Announced at the end of the week to minimize news coverage, President Obama has permitted oil drilling activities to move forward, and an expansion of drilling sites within the United States.  The expansion includes the East Coast and Alaska. This after over a year of halted drilling has endangered our future pipeline of domestic crude, creating an impending shortage in the next couple of years if heavy investments are not promoted by the major oil companies operating in the United States. The decision too, comes at an interesting turning point in the oil markets with recent down turn in crude to most likely impact gasoline prices 1-2 months from now.

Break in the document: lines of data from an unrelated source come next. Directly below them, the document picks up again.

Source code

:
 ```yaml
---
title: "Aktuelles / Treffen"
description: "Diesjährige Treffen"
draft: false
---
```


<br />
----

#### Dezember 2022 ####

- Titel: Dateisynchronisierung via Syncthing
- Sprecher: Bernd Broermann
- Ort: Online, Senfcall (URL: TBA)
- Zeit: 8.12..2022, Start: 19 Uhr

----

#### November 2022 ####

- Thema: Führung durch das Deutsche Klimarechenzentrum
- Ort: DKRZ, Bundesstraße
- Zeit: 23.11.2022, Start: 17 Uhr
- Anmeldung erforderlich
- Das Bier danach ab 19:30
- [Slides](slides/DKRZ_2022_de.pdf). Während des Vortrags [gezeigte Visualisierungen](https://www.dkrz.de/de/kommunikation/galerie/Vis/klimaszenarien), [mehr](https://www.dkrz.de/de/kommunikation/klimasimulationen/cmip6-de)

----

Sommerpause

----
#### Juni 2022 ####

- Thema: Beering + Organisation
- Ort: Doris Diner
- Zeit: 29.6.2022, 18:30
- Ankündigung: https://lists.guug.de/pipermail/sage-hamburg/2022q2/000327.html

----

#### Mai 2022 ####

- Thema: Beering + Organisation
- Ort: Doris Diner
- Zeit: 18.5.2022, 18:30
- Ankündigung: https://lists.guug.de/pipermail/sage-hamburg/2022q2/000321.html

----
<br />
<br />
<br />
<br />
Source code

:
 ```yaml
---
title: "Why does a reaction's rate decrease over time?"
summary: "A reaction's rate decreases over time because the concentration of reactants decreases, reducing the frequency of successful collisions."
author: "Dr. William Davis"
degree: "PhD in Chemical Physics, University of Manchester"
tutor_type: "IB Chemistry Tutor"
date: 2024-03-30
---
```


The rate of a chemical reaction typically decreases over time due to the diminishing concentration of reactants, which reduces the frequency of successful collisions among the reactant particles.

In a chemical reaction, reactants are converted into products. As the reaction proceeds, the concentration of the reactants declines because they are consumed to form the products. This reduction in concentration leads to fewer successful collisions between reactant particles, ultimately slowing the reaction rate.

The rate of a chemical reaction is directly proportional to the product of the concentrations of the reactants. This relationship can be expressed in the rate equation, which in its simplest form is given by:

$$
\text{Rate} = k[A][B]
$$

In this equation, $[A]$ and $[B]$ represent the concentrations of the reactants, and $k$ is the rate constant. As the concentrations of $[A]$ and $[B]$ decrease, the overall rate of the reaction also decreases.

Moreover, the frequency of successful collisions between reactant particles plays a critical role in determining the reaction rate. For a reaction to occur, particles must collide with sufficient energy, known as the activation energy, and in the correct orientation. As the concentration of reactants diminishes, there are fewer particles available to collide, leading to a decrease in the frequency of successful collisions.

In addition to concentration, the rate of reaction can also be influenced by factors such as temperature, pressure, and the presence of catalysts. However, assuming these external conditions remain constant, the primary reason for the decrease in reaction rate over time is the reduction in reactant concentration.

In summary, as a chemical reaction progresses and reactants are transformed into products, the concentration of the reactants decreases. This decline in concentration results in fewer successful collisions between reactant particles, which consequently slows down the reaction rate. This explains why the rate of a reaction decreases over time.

Focusing on the price of gasoline, it’s general market knowledge that there is a lag time between swings in the price of crude vs. the price of gasoline.  One to two months could be the range in this case.  Recently, crude rose to around $120 a barrel, and has now fallen below $100.  A number of factors have contributed to this trend, much of which was assembled into this eventuality by Goldman Sach’s back in mid-April.

Now that prices are falling, and bearish fundamentals for the near term, why is it that Obama has a change of heart for expanded drilling (actually, reopening of drilling)?  Answer: the lag in price translation from crude to gasoline spot.

Many Americans do not watch the price of crude day to day, and are only alerted of major moves, or milestones reached.  They are, however, very mindful of the price of gasoline paid multiple times a week, especially for commuters.

How are the two events related? The potential price relief for consumers in the next few weeks, will be correlated by the administration to their actions taken over the weekend.  Rahm Emanuel said it himself, don’t let a crisis go to waste:

So the BP spill, coupled coupled with high oil prices, and now add in the sharp sell-off?  Sounds like good opportunity to first appease the extreme left that wants to stop all domestic oil production, and now a chance to take credit for an impending price drop at the pump.

What is the intention here? Reelection? Perhaps. Playing all sides? I wouldn’t be surprised.

The prelude to this move was the testimony provided by Oil executives last week before the Senate.  Liberal Senators wanted to seem tough on the “unfair” oil companies who are raising prices (sarcasm here, no one company can set the price of a market traded commodity).  I wonder if either the Senators or the oil executives even knew how the Obama administration was trying to use them as pawns in their reelection bid. Quite the manipulation by insiders to promote an election bid.  If this was the stock market, one may say they were guilty of insider trading!